(Pictures paired with source code)
○ ○ ○ ○ ○

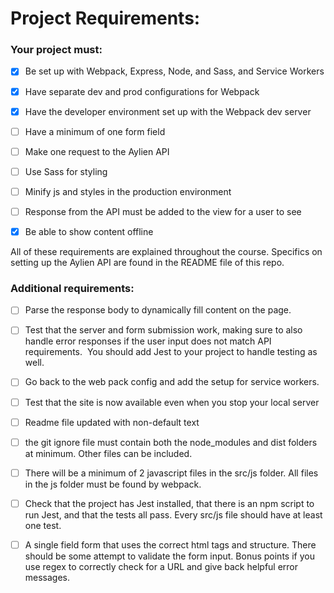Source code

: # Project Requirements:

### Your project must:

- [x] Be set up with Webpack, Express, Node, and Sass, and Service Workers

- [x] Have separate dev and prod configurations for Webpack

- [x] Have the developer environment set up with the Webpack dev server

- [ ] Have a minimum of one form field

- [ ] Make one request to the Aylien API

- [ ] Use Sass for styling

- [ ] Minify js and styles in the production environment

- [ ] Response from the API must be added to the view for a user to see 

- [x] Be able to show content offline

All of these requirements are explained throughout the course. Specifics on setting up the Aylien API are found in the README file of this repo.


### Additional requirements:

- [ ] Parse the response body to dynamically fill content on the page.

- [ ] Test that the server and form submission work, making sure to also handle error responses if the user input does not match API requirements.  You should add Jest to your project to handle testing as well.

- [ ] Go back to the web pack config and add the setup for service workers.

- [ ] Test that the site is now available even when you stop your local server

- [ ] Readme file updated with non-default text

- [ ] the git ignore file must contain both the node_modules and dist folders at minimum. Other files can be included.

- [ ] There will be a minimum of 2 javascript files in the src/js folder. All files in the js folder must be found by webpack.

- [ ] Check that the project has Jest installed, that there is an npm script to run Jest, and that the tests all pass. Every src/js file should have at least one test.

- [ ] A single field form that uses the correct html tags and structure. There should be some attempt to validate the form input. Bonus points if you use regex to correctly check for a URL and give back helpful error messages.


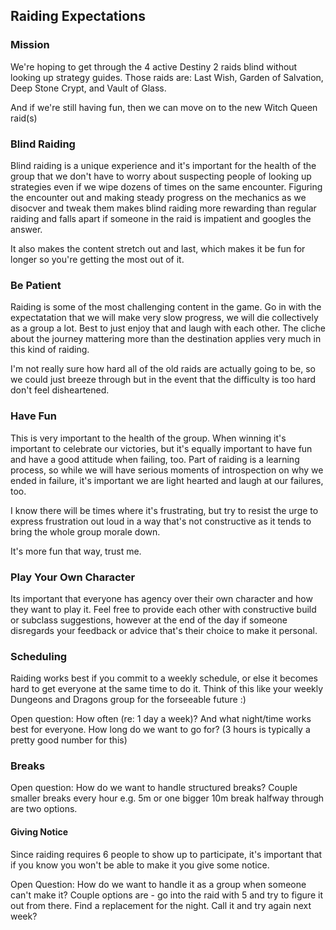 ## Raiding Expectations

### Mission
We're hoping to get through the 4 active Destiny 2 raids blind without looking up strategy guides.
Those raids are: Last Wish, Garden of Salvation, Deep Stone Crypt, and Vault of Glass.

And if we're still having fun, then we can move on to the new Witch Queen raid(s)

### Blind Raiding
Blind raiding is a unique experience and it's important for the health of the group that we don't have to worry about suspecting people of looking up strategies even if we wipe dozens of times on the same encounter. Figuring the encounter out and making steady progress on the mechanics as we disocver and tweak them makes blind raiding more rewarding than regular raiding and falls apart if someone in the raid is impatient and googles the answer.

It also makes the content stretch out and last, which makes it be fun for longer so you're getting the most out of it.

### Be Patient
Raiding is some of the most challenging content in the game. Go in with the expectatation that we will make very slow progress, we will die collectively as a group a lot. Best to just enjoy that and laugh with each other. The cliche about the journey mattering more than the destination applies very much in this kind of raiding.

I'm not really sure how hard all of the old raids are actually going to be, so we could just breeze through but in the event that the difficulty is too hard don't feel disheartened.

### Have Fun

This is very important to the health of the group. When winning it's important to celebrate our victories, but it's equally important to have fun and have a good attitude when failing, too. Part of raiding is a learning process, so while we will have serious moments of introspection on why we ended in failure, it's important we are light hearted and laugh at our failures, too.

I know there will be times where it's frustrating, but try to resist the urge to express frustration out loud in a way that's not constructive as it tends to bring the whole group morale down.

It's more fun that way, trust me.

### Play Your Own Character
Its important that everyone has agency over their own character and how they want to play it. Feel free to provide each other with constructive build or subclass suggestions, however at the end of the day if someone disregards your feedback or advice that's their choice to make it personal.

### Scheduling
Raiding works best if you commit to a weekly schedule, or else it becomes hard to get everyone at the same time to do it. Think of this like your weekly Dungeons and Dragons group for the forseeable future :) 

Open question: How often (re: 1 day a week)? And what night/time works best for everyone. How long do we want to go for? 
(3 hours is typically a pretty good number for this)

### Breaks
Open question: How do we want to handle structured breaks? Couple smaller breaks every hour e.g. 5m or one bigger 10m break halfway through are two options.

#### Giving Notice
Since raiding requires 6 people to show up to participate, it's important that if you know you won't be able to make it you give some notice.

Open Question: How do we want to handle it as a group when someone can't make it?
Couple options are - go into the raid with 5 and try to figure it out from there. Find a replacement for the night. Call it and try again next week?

○ ○ ○ ○ ○

The answer is the entries above, given again exactly, with no pictures among them.

→ **Your solution**:
Source code

: # Project Requirements:

### Your project must:

- [x] Be set up with Webpack, Express, Node, and Sass, and Service Workers

- [x] Have separate dev and prod configurations for Webpack

- [x] Have the developer environment set up with the Webpack dev server

- [ ] Have a minimum of one form field

- [ ] Make one request to the Aylien API

- [ ] Use Sass for styling

- [ ] Minify js and styles in the production environment

- [ ] Response from the API must be added to the view for a user to see 

- [x] Be able to show content offline

All of these requirements are explained throughout the course. Specifics on setting up the Aylien API are found in the README file of this repo.


### Additional requirements:

- [ ] Parse the response body to dynamically fill content on the page.

- [ ] Test that the server and form submission work, making sure to also handle error responses if the user input does not match API requirements.  You should add Jest to your project to handle testing as well.

- [ ] Go back to the web pack config and add the setup for service workers.

- [ ] Test that the site is now available even when you stop your local server

- [ ] Readme file updated with non-default text

- [ ] the git ignore file must contain both the node_modules and dist folders at minimum. Other files can be included.

- [ ] There will be a minimum of 2 javascript files in the src/js folder. All files in the js folder must be found by webpack.

- [ ] Check that the project has Jest installed, that there is an npm script to run Jest, and that the tests all pass. Every src/js file should have at least one test.

- [ ] A single field form that uses the correct html tags and structure. There should be some attempt to validate the form input. Bonus points if you use regex to correctly check for a URL and give back helpful error messages.


 ## Raiding Expectations

### Mission
We're hoping to get through the 4 active Destiny 2 raids blind without looking up strategy guides.
Those raids are: Last Wish, Garden of Salvation, Deep Stone Crypt, and Vault of Glass.

And if we're still having fun, then we can move on to the new Witch Queen raid(s)

### Blind Raiding
Blind raiding is a unique experience and it's important for the health of the group that we don't have to worry about suspecting people of looking up strategies even if we wipe dozens of times on the same encounter. Figuring the encounter out and making steady progress on the mechanics as we disocver and tweak them makes blind raiding more rewarding than regular raiding and falls apart if someone in the raid is impatient and googles the answer.

It also makes the content stretch out and last, which makes it be fun for longer so you're getting the most out of it.

### Be Patient
Raiding is some of the most challenging content in the game. Go in with the expectatation that we will make very slow progress, we will die collectively as a group a lot. Best to just enjoy that and laugh with each other. The cliche about the journey mattering more than the destination applies very much in this kind of raiding.

I'm not really sure how hard all of the old raids are actually going to be, so we could just breeze through but in the event that the difficulty is too hard don't feel disheartened.

### Have Fun

This is very important to the health of the group. When winning it's important to celebrate our victories, but it's equally important to have fun and have a good attitude when failing, too. Part of raiding is a learning process, so while we will have serious moments of introspection on why we ended in failure, it's important we are light hearted and laugh at our failures, too.

I know there will be times where it's frustrating, but try to resist the urge to express frustration out loud in a way that's not constructive as it tends to bring the whole group morale down.

It's more fun that way, trust me.

### Play Your Own Character
Its important that everyone has agency over their own character and how they want to play it. Feel free to provide each other with constructive build or subclass suggestions, however at the end of the day if someone disregards your feedback or advice that's their choice to make it personal.

### Scheduling
Raiding works best if you commit to a weekly schedule, or else it becomes hard to get everyone at the same time to do it. Think of this like your weekly Dungeons and Dragons group for the forseeable future :) 

Open question: How often (re: 1 day a week)? And what night/time works best for everyone. How long do we want to go for? 
(3 hours is typically a pretty good number for this)

### Breaks
Open question: How do we want to handle structured breaks? Couple smaller breaks every hour e.g. 5m or one bigger 10m break halfway through are two options.

#### Giving Notice
Since raiding requires 6 people to show up to participate, it's important that if you know you won't be able to make it you give some notice.

Open Question: How do we want to handle it as a group when someone can't make it?
Couple options are - go into the raid with 5 and try to figure it out from there. Find a replacement for the night. Call it and try again next week?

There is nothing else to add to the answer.